Segment Start: Data in this exercise

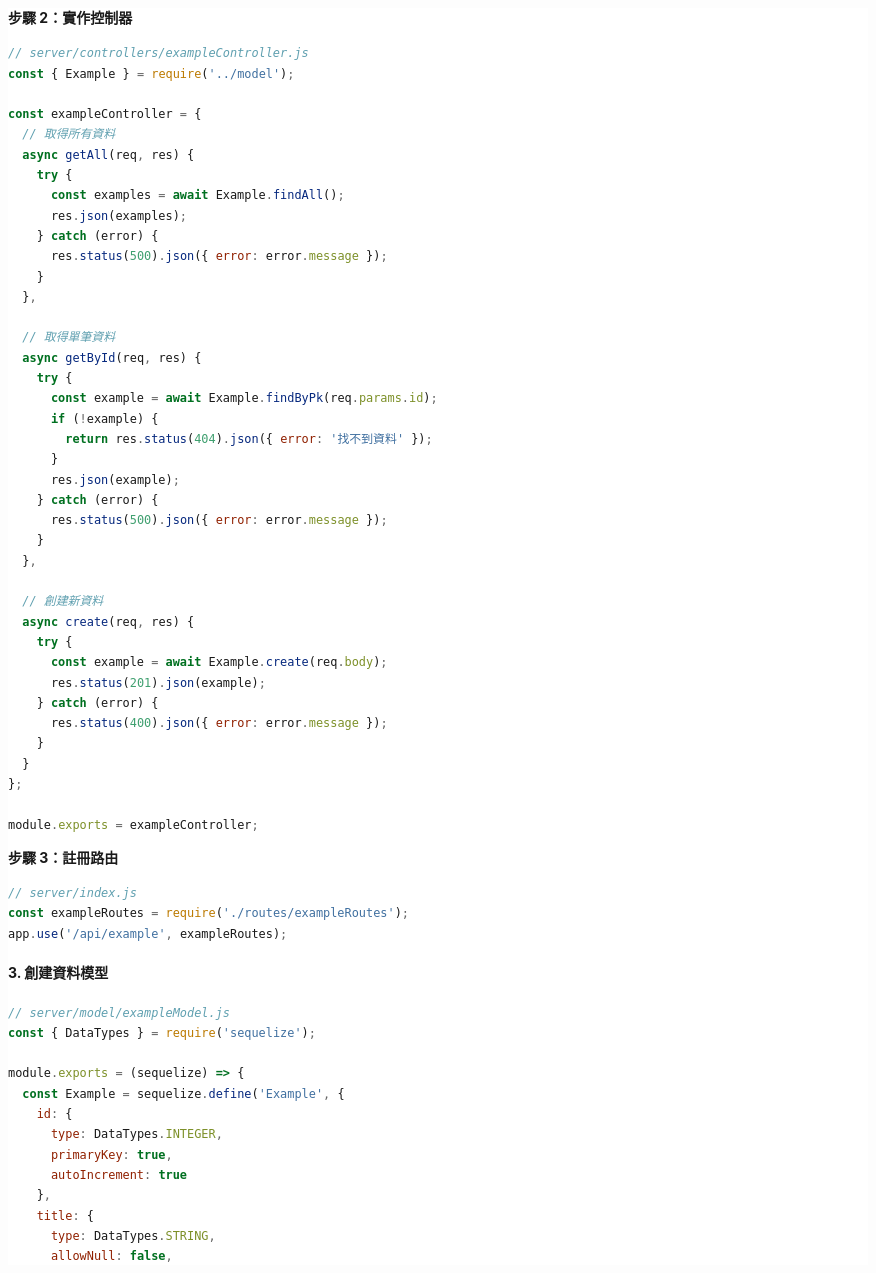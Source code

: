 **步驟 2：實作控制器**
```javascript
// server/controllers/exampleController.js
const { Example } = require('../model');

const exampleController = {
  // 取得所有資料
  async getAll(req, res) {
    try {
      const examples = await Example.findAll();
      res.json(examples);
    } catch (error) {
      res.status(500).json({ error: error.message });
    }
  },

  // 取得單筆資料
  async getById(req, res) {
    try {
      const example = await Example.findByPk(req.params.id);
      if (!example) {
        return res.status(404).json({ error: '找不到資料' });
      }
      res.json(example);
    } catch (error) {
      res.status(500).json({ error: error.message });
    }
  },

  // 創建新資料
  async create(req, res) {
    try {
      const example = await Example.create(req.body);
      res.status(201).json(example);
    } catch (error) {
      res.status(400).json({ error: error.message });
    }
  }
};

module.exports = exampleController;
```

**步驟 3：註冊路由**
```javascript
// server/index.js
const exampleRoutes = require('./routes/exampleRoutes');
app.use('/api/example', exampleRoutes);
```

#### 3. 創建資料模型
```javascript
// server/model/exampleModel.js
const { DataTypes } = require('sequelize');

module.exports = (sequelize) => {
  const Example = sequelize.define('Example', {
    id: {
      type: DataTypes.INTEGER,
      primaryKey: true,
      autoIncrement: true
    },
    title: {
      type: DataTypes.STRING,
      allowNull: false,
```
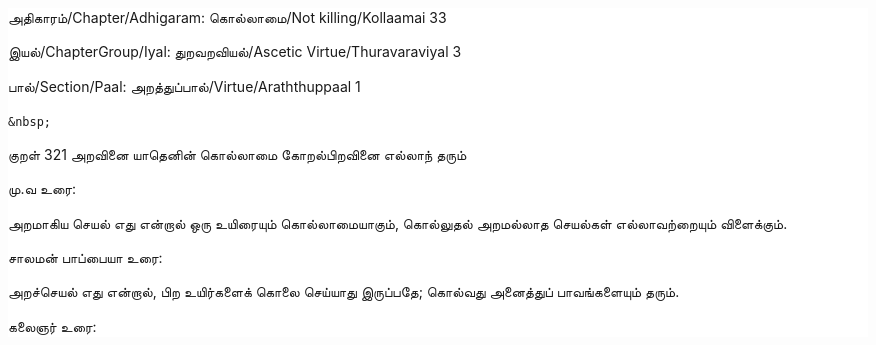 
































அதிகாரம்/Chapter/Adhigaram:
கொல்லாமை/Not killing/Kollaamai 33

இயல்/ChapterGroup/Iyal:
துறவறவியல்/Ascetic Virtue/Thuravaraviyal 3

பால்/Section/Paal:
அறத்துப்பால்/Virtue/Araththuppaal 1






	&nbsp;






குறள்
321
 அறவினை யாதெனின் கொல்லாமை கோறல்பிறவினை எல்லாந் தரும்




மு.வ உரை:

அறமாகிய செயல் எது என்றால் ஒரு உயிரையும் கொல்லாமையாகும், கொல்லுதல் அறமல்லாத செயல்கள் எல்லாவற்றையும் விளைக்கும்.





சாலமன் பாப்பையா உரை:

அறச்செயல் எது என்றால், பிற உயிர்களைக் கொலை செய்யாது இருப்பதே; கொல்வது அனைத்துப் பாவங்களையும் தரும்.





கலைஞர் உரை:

Segment End: Data in this exercise
Segment Start: Data in this exercise

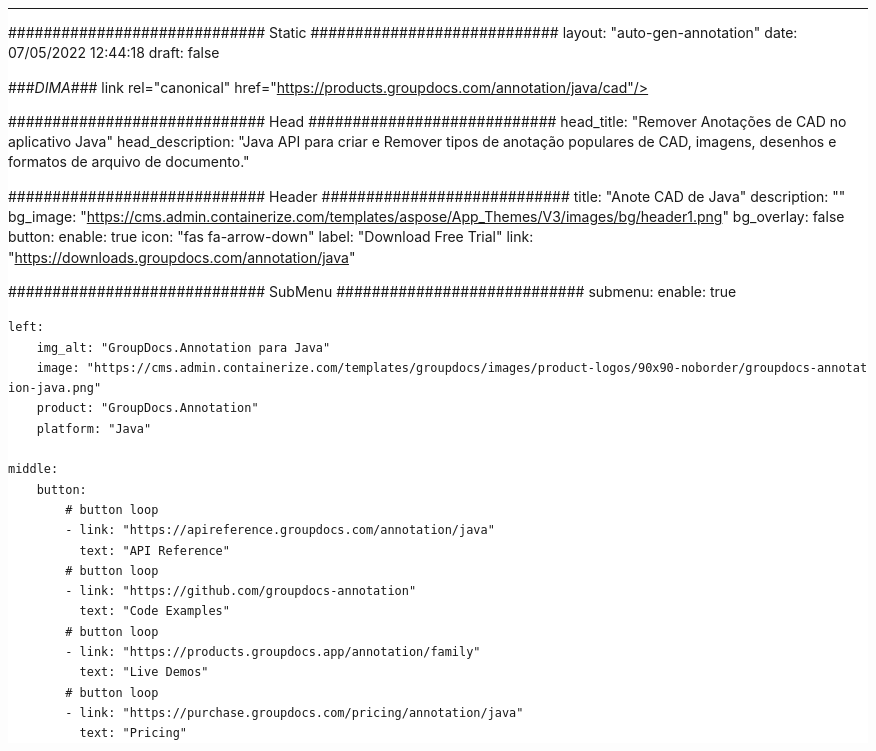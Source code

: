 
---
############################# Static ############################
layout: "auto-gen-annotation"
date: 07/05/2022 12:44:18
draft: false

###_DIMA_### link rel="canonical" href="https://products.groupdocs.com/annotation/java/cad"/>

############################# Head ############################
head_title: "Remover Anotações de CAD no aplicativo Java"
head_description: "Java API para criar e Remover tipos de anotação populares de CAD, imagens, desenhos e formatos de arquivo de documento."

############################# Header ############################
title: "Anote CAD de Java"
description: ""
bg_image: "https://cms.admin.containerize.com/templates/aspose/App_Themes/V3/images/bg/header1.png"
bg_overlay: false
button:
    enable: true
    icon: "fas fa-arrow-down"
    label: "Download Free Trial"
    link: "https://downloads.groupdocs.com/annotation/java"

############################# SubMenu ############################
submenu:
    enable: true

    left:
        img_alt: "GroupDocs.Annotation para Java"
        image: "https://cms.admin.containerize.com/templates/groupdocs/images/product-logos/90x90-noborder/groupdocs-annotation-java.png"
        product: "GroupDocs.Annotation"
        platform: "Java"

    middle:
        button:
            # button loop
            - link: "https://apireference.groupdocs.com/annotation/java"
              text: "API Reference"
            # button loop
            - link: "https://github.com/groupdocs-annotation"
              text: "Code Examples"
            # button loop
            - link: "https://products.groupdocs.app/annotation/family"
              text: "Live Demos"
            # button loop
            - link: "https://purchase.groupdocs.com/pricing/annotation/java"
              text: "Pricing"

Segment End: Data in this exercise
Segment Start: Data in this exercise

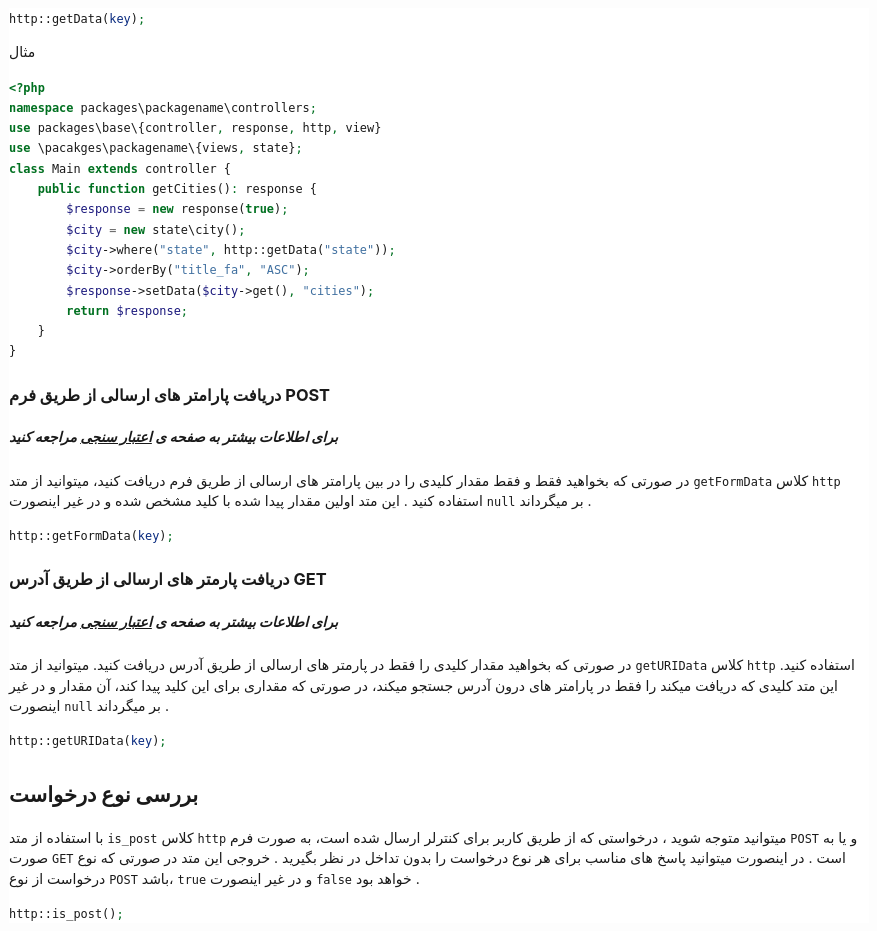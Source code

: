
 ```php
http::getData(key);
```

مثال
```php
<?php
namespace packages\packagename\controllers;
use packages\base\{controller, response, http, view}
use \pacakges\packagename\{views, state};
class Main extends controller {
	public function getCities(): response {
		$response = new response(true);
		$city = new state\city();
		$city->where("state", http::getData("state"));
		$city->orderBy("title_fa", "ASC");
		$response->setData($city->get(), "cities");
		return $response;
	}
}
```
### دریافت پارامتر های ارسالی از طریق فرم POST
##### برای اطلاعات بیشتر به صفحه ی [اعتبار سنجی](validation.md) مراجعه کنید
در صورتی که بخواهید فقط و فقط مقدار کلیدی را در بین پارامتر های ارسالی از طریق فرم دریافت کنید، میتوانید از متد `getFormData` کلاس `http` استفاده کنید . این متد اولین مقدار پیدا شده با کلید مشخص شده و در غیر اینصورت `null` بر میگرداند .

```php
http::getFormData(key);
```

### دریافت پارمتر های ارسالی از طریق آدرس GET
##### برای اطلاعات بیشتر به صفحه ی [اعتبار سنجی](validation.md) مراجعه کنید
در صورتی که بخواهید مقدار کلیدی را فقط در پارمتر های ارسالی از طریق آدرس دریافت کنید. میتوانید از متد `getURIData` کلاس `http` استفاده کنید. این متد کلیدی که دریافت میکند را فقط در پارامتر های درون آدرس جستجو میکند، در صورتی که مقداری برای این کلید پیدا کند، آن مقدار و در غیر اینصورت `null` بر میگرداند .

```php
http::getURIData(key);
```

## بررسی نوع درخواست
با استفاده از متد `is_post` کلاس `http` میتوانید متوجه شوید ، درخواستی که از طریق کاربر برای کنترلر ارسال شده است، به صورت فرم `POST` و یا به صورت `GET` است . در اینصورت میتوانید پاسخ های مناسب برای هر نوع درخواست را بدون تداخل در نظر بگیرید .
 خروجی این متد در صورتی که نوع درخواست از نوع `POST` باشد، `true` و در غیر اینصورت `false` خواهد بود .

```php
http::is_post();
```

Segment End: Data in this exercise

*Work instructions:*
Take each line above that holds the string "exampleController" and copy it.

*Solution:*
// server/controllers/exampleController.js
const exampleController = {
module.exports = exampleController;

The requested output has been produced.